Posted by warrend on June 26, 2017

I felt a bit like Jack in The Shining during this project, feeling like I was trapped in this big house in the mountains with forces I don’t understand. However, I finished my JQuery Rails project and learned a ton and made it out of the hedge maze alive.

I wired up AJAX requests for my user show pages, which also included a list of their loglines (a movie or TV show description.) For this, I created a JS user object and used Handlebars template to display the user show pages and all of their loglines.
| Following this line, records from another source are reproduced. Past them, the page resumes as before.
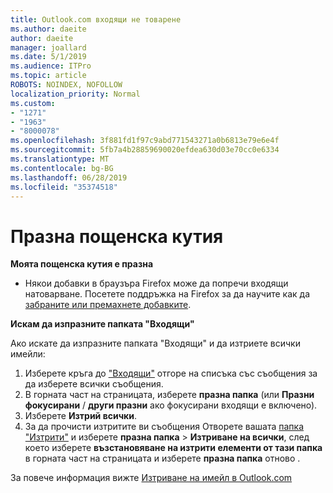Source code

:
 ```yaml
---
title: Outlook.com входящи не товарене
ms.author: daeite
author: daeite
manager: joallard
ms.date: 5/1/2019
ms.audience: ITPro
ms.topic: article
ROBOTS: NOINDEX, NOFOLLOW
localization_priority: Normal
ms.custom:
- "1271"
- "1963"
- "8000078"
ms.openlocfilehash: 3f881fd1f97c9abd771543271a0b6813e79e6e4f
ms.sourcegitcommit: 5fb7a4b28859690020efdea630d03e70cc0e6334
ms.translationtype: MT
ms.contentlocale: bg-BG
ms.lasthandoff: 06/28/2019
ms.locfileid: "35374518"
---
```

# <a name="empty-inbox"></a>Празна пощенска кутия

**Моята пощенска кутия е празна**

- Някои добавки в браузъра Firefox може да попречи входящи натоварване. Посетете поддръжка на Firefox за да научите как да [забраните или премахнете добавките](https://support.mozilla.org/kb/disable-or-remove-add-ons).

**Искам да изпразните папката "Входящи"**

Ако искате да изпразните папката "Входящи" и да изтриете всички имейли:

1. Изберете кръга до ["Входящи"](https://outlook.live.com/mail/inbox) отгоре на списъка със съобщения за да изберете всички съобщения.
1. В горната част на страницата, изберете **празна папка** (или **Празни фокусирани** / **други празни** ако фокусирани входящи е включено).
1. Изберете **Изтрий всички**.
1. За да прочисти изтритите ви съобщения Отворете вашата [папка "Изтрити"](https://outlook.live.com/mail/deleteditems) и изберете **празна папка** > **Изтриване на всички**, след което изберете **възстановяване на изтрити елементи от тази папка** в горната част на страницата и изберете **празна папка** отново .

За повече информация вижте [Изтриване на имейл в Outlook.com](https://support.office.com/article/a9b63739-5392-412a-8e9a-d4b02708dee4)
Within each logline, the user has the option to rate a logline 1-100, but you can’t rate your own loglines and you can only rate a logline once.

I had to use some logic in my JS file to loop through all of the logline object’s ratings and detect if any of the rating’s user_ids matched the current user id. This was much easier to do in Rails than JavaScript. Because I didn’t have access to certain data inside my JS file, I had to come up with ways of passing the JSON data and data attributes into a Handlebars helper. I quickly learned that Handlebars templates aren’t great at logic, in fact, I think they’re supposed to be pretty logic-less for the most part. The process became a bit tricky, but, to reference Mitch McConnell, I persisted and finished.

I learned a lot doing this project, but I’m also left with several questions that I’m sure I’ll figure out down the road. One issue I noticed was when I manually typed in a URL for a user, ‘/users/23’ for example, (23 being the number for the greatest player of all times, LeBron James, of course) the JSON viewer would immediately pop up. I’m guessing this is an issue with not having the show page setup. Also, when I used Ajax from an index page, I didn’t have access to the @user instance variable, I only had access to the index, which forced me to rely only on JSON. I’m not sure if there’s a way around this issue.

This project got me thinking a lot about design as well. Knowing how to use AJAX properly, I would have certainly designed my Rails project differently. Learning to use APIs and JSON feels a bit like graduating college — I feel like an adult coder now, but I also know there’s still so much to learn.